* Records to use:
================

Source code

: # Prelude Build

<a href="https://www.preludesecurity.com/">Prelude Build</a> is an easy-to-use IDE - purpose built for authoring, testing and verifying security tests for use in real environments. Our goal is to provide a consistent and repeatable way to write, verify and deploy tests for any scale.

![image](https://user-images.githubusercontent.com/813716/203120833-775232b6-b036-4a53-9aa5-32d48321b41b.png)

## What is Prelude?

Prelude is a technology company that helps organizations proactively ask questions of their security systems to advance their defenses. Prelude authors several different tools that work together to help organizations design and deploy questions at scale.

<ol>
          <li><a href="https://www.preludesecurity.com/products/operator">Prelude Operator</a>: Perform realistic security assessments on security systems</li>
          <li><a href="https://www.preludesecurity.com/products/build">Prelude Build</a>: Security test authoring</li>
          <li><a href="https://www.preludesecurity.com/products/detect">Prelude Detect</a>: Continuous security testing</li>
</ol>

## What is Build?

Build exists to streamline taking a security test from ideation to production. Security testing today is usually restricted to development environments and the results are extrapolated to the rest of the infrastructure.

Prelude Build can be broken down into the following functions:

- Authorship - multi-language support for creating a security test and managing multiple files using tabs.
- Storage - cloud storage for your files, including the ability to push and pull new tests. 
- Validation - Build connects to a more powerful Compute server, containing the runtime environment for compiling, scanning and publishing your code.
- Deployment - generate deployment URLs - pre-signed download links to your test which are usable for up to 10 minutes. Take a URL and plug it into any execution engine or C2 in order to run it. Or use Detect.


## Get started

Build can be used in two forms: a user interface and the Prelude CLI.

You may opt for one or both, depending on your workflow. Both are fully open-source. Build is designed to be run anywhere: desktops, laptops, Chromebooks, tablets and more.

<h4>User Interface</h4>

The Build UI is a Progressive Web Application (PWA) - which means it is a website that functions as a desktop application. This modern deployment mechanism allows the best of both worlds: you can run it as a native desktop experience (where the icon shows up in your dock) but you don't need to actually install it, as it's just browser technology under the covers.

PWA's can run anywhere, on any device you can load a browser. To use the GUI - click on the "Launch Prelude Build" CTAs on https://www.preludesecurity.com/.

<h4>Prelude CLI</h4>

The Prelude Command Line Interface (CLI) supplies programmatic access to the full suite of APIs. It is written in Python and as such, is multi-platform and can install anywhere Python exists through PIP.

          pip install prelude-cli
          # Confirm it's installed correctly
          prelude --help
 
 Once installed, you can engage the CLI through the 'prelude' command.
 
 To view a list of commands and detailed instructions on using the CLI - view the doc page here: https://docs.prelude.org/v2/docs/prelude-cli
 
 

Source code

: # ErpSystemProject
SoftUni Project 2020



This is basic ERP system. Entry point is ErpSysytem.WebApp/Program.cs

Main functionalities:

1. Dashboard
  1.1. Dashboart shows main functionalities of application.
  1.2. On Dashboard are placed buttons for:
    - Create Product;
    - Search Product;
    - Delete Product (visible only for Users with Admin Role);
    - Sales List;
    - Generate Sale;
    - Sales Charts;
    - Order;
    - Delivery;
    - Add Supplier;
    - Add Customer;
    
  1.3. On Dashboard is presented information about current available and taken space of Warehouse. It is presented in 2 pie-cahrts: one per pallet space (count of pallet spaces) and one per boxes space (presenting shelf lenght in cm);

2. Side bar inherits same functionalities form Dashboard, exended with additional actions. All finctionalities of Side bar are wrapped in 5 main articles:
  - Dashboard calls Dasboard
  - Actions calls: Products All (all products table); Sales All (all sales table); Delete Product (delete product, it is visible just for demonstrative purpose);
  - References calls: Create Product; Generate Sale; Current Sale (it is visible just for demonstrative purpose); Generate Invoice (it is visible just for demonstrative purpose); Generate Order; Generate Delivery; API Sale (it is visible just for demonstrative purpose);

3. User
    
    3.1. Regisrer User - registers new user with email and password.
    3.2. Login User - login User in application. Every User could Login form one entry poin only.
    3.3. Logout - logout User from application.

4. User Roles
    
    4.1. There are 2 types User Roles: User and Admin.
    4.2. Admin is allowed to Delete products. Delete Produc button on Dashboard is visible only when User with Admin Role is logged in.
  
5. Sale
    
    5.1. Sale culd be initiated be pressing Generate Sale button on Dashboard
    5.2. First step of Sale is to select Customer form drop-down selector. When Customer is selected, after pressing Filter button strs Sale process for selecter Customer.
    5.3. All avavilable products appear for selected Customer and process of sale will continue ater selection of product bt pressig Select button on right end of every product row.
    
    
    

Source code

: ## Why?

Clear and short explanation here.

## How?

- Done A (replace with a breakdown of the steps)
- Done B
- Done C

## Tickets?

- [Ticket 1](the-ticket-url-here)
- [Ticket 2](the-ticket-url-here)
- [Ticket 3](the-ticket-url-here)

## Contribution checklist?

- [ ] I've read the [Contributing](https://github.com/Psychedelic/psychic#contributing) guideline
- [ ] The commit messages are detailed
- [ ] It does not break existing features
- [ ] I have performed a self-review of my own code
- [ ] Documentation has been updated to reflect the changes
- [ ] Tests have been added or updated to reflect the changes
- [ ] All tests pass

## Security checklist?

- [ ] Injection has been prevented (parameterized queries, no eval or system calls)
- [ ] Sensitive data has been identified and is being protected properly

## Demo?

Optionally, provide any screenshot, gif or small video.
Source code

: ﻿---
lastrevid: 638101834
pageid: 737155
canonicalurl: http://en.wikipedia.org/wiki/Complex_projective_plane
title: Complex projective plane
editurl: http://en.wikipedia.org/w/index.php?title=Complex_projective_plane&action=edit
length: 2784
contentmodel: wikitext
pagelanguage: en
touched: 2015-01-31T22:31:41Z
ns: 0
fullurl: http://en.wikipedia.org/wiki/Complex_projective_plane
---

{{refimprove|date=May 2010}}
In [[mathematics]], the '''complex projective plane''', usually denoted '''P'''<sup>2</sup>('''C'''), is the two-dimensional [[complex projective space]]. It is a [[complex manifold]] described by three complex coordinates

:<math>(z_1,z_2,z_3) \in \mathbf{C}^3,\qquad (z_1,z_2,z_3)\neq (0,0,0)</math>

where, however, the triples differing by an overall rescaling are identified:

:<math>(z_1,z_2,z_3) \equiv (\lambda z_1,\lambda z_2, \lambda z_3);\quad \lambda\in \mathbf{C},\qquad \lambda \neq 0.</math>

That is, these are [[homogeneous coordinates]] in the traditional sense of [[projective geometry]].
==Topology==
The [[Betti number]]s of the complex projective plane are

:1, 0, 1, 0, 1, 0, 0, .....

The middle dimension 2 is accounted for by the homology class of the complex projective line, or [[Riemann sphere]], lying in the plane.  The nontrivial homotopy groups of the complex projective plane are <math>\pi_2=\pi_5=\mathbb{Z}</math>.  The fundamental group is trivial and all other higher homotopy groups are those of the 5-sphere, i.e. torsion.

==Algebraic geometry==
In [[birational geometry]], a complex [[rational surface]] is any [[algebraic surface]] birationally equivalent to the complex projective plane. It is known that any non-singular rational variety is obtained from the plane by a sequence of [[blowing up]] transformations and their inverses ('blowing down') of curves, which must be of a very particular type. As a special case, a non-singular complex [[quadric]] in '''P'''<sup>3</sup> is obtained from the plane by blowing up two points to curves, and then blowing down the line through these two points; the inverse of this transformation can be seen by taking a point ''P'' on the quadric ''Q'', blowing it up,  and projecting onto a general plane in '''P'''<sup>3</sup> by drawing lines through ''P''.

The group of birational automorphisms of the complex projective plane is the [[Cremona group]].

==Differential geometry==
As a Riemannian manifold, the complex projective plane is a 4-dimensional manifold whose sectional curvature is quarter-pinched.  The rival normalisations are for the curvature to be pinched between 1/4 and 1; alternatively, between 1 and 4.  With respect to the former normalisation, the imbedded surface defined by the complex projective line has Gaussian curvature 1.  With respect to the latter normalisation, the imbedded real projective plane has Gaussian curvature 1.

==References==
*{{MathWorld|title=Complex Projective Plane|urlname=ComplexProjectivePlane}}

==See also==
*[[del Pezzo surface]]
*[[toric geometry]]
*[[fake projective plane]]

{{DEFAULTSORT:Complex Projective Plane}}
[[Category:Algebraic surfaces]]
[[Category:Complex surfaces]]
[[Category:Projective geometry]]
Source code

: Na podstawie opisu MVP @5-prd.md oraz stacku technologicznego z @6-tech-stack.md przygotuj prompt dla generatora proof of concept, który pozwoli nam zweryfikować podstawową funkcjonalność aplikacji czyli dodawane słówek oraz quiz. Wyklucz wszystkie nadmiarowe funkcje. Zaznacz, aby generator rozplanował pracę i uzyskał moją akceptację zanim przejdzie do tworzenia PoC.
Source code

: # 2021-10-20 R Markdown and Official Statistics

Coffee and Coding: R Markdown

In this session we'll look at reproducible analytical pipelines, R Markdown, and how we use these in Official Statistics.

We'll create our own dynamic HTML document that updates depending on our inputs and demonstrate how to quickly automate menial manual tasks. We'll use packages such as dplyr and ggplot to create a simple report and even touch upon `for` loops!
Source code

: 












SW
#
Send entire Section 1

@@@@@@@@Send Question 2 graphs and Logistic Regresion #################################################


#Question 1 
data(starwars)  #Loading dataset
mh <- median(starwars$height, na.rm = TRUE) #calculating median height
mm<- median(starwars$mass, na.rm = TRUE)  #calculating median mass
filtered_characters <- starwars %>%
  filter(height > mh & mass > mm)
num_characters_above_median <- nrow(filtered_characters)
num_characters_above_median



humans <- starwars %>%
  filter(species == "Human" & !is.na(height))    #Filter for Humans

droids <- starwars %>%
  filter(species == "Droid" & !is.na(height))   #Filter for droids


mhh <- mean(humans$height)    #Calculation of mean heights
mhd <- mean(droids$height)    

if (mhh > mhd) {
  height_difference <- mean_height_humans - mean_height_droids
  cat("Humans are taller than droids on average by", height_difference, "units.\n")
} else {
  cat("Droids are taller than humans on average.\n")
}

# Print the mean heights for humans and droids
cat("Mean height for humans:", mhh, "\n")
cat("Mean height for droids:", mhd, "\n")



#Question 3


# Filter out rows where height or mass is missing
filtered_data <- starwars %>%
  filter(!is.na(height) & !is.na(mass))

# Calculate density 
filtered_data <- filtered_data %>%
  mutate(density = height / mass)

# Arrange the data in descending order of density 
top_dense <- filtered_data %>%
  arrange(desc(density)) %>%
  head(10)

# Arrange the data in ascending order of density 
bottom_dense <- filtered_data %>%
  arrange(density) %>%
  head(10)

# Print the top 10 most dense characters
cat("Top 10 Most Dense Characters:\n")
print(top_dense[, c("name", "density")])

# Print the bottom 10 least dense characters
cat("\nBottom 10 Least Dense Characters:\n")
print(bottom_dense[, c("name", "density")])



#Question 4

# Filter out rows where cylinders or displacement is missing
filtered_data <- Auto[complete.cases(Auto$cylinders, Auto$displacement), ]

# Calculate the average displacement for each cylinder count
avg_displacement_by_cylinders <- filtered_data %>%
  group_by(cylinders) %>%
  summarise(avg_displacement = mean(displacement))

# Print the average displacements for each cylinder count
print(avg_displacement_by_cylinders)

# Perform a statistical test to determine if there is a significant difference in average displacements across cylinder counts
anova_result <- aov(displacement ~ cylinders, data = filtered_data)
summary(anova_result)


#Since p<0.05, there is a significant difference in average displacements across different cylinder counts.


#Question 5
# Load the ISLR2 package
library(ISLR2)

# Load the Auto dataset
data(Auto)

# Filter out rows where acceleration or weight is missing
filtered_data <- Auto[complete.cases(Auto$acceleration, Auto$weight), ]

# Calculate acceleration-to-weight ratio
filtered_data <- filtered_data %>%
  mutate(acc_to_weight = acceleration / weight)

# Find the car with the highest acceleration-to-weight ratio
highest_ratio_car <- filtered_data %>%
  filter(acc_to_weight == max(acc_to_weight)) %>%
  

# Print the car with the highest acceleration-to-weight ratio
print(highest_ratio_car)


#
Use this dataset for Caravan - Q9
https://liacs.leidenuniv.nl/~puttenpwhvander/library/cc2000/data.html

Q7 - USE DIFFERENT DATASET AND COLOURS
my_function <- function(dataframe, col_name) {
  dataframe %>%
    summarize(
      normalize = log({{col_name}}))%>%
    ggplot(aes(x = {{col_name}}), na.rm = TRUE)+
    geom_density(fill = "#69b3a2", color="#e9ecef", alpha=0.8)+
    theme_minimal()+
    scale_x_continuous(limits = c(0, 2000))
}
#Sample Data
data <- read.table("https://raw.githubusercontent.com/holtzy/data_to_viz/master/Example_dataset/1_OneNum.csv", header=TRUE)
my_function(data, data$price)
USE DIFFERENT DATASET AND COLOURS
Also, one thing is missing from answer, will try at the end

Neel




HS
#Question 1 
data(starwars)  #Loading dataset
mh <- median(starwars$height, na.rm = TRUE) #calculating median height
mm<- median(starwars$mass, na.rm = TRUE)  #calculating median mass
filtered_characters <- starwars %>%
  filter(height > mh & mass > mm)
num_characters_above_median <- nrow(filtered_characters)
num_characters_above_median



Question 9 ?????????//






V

================

* Your task: Retype, in the same exact form, the lines of the material above from the line holding "- Add Customer;" through the line holding "4.1. There are".

* Written solution:
    - Add Customer;
    
  1.3. On Dashboard is presented information about current available and taken space of Warehouse. It is presented in 2 pie-cahrts: one per pallet space (count of pallet spaces) and one per boxes space (presenting shelf lenght in cm);

2. Side bar inherits same functionalities form Dashboard, exended with additional actions. All finctionalities of Side bar are wrapped in 5 main articles:
  - Dashboard calls Dasboard
  - Actions calls: Products All (all products table); Sales All (all sales table); Delete Product (delete product, it is visible just for demonstrative purpose);
  - References calls: Create Product; Generate Sale; Current Sale (it is visible just for demonstrative purpose); Generate Invoice (it is visible just for demonstrative purpose); Generate Order; Generate Delivery; API Sale (it is visible just for demonstrative purpose);

3. User
    
    3.1. Regisrer User - registers new user with email and password.
    3.2. Login User - login User in application. Every User could Login form one entry poin only.
    3.3. Logout - logout User from application.

4. User Roles
    
    4.1. There are 2 types User Roles: User and Admin.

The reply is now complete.